Retype all of the entries precisely.

-----

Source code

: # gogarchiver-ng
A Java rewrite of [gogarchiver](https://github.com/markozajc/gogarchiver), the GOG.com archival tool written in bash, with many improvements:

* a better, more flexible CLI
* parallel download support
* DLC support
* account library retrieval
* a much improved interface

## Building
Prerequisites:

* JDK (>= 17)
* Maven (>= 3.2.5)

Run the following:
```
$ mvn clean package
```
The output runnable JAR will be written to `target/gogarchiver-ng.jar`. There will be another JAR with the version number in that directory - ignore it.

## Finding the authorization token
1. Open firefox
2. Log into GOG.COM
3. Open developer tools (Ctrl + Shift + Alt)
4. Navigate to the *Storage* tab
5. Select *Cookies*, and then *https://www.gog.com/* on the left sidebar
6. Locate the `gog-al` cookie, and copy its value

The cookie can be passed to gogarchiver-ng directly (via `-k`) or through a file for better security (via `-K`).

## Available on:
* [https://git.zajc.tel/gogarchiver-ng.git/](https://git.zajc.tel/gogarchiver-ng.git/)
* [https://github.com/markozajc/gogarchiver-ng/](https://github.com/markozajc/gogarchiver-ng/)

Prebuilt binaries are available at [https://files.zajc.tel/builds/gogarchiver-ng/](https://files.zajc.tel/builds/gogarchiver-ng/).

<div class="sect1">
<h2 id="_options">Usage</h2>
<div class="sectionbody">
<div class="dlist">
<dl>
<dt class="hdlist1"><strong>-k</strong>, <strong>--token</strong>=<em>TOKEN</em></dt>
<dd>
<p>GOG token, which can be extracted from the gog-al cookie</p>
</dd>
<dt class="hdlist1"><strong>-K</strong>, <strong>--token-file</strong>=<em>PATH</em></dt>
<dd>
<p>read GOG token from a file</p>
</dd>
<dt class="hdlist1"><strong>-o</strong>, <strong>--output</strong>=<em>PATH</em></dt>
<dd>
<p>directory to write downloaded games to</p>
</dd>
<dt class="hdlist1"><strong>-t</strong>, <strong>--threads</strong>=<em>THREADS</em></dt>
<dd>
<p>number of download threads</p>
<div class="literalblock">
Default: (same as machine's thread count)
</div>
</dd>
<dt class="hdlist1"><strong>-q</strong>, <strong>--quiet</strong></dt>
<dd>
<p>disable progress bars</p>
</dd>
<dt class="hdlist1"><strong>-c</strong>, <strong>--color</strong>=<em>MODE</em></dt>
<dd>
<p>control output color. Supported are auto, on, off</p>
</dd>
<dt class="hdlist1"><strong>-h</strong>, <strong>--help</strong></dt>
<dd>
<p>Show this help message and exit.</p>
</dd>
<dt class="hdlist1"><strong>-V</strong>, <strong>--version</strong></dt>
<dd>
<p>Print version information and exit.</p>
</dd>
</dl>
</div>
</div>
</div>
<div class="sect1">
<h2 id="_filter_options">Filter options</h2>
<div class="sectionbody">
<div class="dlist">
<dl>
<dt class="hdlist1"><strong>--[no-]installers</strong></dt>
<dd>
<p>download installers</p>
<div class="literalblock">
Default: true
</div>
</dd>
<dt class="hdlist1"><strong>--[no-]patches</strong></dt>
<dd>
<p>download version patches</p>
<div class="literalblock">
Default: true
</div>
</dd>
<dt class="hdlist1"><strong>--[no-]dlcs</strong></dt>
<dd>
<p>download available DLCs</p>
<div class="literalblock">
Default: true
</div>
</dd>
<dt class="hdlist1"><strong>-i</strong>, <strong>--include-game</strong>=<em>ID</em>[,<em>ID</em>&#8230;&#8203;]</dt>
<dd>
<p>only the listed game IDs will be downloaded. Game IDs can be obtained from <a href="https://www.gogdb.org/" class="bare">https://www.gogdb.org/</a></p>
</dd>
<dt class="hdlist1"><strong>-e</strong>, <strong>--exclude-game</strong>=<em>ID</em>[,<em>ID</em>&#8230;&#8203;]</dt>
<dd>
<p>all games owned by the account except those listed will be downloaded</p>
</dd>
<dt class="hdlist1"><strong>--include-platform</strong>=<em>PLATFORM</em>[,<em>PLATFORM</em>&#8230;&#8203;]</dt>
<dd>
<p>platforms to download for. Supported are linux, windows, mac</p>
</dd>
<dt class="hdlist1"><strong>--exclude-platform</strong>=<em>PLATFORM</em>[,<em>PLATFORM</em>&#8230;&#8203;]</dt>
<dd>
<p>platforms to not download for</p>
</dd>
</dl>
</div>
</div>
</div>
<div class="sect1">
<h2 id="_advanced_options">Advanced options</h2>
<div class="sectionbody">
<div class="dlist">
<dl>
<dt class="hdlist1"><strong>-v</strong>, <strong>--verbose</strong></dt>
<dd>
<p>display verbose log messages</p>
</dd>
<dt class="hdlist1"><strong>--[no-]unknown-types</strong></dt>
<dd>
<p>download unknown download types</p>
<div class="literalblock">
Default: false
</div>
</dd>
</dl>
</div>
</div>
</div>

-----

▶ **The answer**
Source code

: # gogarchiver-ng
A Java rewrite of [gogarchiver](https://github.com/markozajc/gogarchiver), the GOG.com archival tool written in bash, with many improvements:

* a better, more flexible CLI
* parallel download support
* DLC support
* account library retrieval
* a much improved interface

## Building
Prerequisites:

* JDK (>= 17)
* Maven (>= 3.2.5)

Run the following:
```
$ mvn clean package
```
The output runnable JAR will be written to `target/gogarchiver-ng.jar`. There will be another JAR with the version number in that directory - ignore it.

## Finding the authorization token
1. Open firefox
2. Log into GOG.COM
3. Open developer tools (Ctrl + Shift + Alt)
4. Navigate to the *Storage* tab
5. Select *Cookies*, and then *https://www.gog.com/* on the left sidebar
6. Locate the `gog-al` cookie, and copy its value

The cookie can be passed to gogarchiver-ng directly (via `-k`) or through a file for better security (via `-K`).

## Available on:
* [https://git.zajc.tel/gogarchiver-ng.git/](https://git.zajc.tel/gogarchiver-ng.git/)
* [https://github.com/markozajc/gogarchiver-ng/](https://github.com/markozajc/gogarchiver-ng/)

Prebuilt binaries are available at [https://files.zajc.tel/builds/gogarchiver-ng/](https://files.zajc.tel/builds/gogarchiver-ng/).

<div class="sect1">
<h2 id="_options">Usage</h2>
<div class="sectionbody">
<div class="dlist">
<dl>
<dt class="hdlist1"><strong>-k</strong>, <strong>--token</strong>=<em>TOKEN</em></dt>
<dd>
<p>GOG token, which can be extracted from the gog-al cookie</p>
</dd>
<dt class="hdlist1"><strong>-K</strong>, <strong>--token-file</strong>=<em>PATH</em></dt>
<dd>
<p>read GOG token from a file</p>
</dd>
<dt class="hdlist1"><strong>-o</strong>, <strong>--output</strong>=<em>PATH</em></dt>
<dd>
<p>directory to write downloaded games to</p>
</dd>
<dt class="hdlist1"><strong>-t</strong>, <strong>--threads</strong>=<em>THREADS</em></dt>
<dd>
<p>number of download threads</p>
<div class="literalblock">
Default: (same as machine's thread count)
</div>
</dd>
<dt class="hdlist1"><strong>-q</strong>, <strong>--quiet</strong></dt>
<dd>
<p>disable progress bars</p>
</dd>
<dt class="hdlist1"><strong>-c</strong>, <strong>--color</strong>=<em>MODE</em></dt>
<dd>
<p>control output color. Supported are auto, on, off</p>
</dd>
<dt class="hdlist1"><strong>-h</strong>, <strong>--help</strong></dt>
<dd>
<p>Show this help message and exit.</p>
</dd>
<dt class="hdlist1"><strong>-V</strong>, <strong>--version</strong></dt>
<dd>
<p>Print version information and exit.</p>
</dd>
</dl>
</div>
</div>
</div>
<div class="sect1">
<h2 id="_filter_options">Filter options</h2>
<div class="sectionbody">
<div class="dlist">
<dl>
<dt class="hdlist1"><strong>--[no-]installers</strong></dt>
<dd>
<p>download installers</p>
<div class="literalblock">
Default: true
</div>
</dd>
<dt class="hdlist1"><strong>--[no-]patches</strong></dt>
<dd>
<p>download version patches</p>
<div class="literalblock">
Default: true
</div>
</dd>
<dt class="hdlist1"><strong>--[no-]dlcs</strong></dt>
<dd>
<p>download available DLCs</p>
<div class="literalblock">
Default: true
</div>
</dd>
<dt class="hdlist1"><strong>-i</strong>, <strong>--include-game</strong>=<em>ID</em>[,<em>ID</em>&#8230;&#8203;]</dt>
<dd>
<p>only the listed game IDs will be downloaded. Game IDs can be obtained from <a href="https://www.gogdb.org/" class="bare">https://www.gogdb.org/</a></p>
</dd>
<dt class="hdlist1"><strong>-e</strong>, <strong>--exclude-game</strong>=<em>ID</em>[,<em>ID</em>&#8230;&#8203;]</dt>
<dd>
<p>all games owned by the account except those listed will be downloaded</p>
</dd>
<dt class="hdlist1"><strong>--include-platform</strong>=<em>PLATFORM</em>[,<em>PLATFORM</em>&#8230;&#8203;]</dt>
<dd>
<p>platforms to download for. Supported are linux, windows, mac</p>
</dd>
<dt class="hdlist1"><strong>--exclude-platform</strong>=<em>PLATFORM</em>[,<em>PLATFORM</em>&#8230;&#8203;]</dt>
<dd>
<p>platforms to not download for</p>
</dd>
</dl>
</div>
</div>
</div>
<div class="sect1">
<h2 id="_advanced_options">Advanced options</h2>
<div class="sectionbody">
<div class="dlist">
<dl>
<dt class="hdlist1"><strong>-v</strong>, <strong>--verbose</strong></dt>
<dd>
<p>display verbose log messages</p>
</dd>
<dt class="hdlist1"><strong>--[no-]unknown-types</strong></dt>
<dd>
<p>download unknown download types</p>
<div class="literalblock">
Default: false
</div>
</dd>
</dl>
</div>
</div>
</div>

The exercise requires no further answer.